<02/08/21 - 19/08/21>

*Mad abstraction ramblings to bring disparate concepts together in a modular and expandable program.*

At first tried to directly mirror *Prion*'s world-to-file position mapping but found that Controlling the play head position of multiple audio files does not work as effectively with Unity and FMOD due to a significantly greater number of points (from previous project found 50,000 to be a good balance between visual fidelity and computational efficiency) and- this is far too many to have individual events for each point. Thoughts were to try and implement clustering in some way.

Next avenue of exploration was the dichotomy of dots and lines. Began working with Shapes library to achieve this, resulting in some chaotic (but efficient) scenes. In devising more interesting various line drawing behaviours and a method to switch between them, I started to think about project abstraction and architecture.
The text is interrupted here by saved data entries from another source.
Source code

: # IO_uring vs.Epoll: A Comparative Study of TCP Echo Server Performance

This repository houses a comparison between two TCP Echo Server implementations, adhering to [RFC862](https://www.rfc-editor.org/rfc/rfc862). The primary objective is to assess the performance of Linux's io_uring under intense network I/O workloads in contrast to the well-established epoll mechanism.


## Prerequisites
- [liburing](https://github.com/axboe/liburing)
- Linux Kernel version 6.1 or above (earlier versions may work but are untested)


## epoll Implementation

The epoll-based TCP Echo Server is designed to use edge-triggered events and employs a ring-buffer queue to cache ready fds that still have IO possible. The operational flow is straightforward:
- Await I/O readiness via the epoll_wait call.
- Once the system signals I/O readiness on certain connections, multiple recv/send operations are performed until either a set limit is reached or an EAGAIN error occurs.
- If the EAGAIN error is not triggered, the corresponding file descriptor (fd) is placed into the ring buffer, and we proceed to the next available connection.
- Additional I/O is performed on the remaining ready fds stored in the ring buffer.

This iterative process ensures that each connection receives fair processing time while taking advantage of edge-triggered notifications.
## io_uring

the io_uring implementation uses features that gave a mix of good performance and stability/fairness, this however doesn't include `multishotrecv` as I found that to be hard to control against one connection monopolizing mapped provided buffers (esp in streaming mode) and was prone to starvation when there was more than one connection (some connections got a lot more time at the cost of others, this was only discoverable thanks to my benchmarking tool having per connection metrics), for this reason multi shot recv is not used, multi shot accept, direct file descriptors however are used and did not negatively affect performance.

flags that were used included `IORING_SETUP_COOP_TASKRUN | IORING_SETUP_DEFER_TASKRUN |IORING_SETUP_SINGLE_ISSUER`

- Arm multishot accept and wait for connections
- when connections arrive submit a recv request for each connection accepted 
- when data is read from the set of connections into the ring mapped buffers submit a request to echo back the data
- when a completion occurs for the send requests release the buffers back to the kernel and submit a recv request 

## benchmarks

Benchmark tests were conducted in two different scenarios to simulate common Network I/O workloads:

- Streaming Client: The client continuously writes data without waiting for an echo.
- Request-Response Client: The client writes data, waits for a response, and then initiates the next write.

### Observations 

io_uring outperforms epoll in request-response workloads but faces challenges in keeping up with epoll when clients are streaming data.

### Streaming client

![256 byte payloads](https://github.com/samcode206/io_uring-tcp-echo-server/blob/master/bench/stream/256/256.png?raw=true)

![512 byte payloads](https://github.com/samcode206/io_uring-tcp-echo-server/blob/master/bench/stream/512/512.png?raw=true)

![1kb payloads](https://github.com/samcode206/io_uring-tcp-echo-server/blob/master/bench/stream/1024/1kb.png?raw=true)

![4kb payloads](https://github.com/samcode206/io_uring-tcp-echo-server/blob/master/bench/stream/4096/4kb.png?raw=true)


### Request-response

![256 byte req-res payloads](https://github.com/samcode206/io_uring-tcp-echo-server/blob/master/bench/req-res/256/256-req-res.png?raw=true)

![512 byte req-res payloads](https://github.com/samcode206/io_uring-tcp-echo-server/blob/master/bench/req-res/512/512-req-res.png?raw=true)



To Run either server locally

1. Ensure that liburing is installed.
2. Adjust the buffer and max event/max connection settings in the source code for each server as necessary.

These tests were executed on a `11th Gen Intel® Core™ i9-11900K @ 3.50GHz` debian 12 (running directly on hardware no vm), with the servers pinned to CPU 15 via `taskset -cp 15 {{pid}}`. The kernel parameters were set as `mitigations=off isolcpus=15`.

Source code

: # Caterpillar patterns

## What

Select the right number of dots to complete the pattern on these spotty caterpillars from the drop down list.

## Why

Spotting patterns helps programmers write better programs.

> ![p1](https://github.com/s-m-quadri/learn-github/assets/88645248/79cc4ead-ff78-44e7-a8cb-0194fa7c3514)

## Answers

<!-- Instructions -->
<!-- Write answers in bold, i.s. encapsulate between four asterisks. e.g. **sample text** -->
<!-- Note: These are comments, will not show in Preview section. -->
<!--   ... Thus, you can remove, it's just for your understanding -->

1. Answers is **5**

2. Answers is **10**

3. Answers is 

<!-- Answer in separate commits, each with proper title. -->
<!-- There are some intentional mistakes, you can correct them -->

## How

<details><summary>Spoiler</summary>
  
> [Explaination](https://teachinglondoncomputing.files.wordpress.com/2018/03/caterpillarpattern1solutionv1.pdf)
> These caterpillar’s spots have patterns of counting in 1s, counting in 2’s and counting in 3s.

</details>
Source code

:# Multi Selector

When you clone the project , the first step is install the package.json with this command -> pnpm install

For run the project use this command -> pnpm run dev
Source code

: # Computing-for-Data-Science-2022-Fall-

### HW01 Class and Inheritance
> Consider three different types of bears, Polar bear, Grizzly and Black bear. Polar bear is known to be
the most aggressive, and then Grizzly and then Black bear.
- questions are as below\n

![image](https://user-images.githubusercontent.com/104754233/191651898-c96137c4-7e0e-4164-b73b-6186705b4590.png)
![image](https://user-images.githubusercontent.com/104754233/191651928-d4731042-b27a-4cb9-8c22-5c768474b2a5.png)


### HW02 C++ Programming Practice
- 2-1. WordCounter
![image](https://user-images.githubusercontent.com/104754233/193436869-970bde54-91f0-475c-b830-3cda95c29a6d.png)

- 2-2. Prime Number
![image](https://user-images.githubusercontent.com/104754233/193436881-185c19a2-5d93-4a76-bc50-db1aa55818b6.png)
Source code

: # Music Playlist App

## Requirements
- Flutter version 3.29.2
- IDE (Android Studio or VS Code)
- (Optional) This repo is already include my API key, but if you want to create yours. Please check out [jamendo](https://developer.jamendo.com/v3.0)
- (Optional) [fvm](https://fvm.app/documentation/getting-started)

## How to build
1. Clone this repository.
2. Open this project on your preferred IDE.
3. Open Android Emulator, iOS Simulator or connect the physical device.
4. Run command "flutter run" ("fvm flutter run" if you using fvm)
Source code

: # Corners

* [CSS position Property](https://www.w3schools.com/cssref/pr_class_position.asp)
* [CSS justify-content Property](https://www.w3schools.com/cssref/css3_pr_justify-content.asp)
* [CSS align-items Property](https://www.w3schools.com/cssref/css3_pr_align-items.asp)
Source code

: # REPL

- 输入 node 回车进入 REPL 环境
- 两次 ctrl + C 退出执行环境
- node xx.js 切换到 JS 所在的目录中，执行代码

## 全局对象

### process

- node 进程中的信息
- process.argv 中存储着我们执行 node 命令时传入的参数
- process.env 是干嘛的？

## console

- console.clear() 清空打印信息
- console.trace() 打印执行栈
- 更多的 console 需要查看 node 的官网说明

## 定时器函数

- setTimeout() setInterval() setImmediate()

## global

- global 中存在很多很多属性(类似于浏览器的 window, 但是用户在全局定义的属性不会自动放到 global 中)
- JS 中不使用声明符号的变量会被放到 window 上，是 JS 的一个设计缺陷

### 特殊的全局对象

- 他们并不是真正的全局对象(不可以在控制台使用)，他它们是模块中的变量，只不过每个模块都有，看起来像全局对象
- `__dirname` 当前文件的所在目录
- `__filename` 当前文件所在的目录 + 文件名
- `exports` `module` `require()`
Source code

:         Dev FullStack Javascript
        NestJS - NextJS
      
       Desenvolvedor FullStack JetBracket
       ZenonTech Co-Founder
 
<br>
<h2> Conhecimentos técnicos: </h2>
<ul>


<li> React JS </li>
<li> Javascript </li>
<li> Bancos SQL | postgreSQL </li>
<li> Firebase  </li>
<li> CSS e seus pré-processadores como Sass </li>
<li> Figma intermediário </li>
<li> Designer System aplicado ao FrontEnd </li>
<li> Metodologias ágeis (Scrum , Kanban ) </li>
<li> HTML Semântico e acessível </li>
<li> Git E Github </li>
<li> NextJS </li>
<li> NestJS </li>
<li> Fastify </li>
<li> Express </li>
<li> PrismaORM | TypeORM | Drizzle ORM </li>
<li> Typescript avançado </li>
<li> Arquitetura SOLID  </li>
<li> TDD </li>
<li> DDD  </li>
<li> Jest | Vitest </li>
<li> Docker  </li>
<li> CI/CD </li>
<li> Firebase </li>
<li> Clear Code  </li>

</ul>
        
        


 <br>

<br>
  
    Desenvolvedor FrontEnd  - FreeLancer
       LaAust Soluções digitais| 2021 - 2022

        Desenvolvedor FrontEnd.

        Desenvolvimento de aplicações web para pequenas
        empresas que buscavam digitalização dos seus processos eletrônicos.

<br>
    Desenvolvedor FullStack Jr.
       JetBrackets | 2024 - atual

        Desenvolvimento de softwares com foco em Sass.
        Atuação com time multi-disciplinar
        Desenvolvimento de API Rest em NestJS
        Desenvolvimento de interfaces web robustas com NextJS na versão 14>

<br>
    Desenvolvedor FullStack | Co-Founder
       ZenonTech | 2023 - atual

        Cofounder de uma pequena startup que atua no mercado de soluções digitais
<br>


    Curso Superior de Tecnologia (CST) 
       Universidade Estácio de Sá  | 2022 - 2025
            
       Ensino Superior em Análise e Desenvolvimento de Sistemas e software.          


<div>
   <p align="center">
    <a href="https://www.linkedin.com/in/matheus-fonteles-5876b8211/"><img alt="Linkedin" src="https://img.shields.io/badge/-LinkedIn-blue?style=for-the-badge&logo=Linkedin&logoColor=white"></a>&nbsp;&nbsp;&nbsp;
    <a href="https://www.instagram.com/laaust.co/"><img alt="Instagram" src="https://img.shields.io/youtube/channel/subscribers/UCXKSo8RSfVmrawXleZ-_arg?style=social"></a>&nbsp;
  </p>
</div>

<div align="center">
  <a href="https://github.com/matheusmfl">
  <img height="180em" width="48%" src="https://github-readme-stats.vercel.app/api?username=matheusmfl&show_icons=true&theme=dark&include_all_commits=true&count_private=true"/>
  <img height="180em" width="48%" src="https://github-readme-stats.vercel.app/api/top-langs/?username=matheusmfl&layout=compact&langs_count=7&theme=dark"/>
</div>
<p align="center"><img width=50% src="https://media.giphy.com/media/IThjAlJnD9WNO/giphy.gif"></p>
Began by trying to experiment with vertex identification via raycast / collision but Unity does not support this with point clouds as they have no triangles (which is how these interactions would normally be calculated by the mesh collider).

*Slightly chaotic AV line drawing to test Shapes library using Nodus Tollens as starting point.*

**Audio Integration**

Thinking back to the Ryoji Ikeda exhibition - connecting lines often had 2 sounds associated with them - a drone and a percussive sound when a connection was made. Putting this into practice with the capabilities of FMOD in mind: localising a looping 3d audio source feature a drone element modulated (somehow - different files? dsp? both?) by controlling global parameters for each axis. However the obvious problem is that not all point clouds are going to have the same dimensions which makes choosing a min and max value for FMOD parameters difficult. I wrote the following functions to allow me to sort the mesh vertices array on each axis to find a minimum and maximum value for each allowing the creation of a normalization function (returning the position as values between 0 -1 regardless of size) - the plan being to feed said function with the position of the next point to be connected by the line and thus alter the sound of the drone element. Only issue is that the normalized number is only accurate to 1 decimal place which limits the interaction slightly, however given the large number of possible points.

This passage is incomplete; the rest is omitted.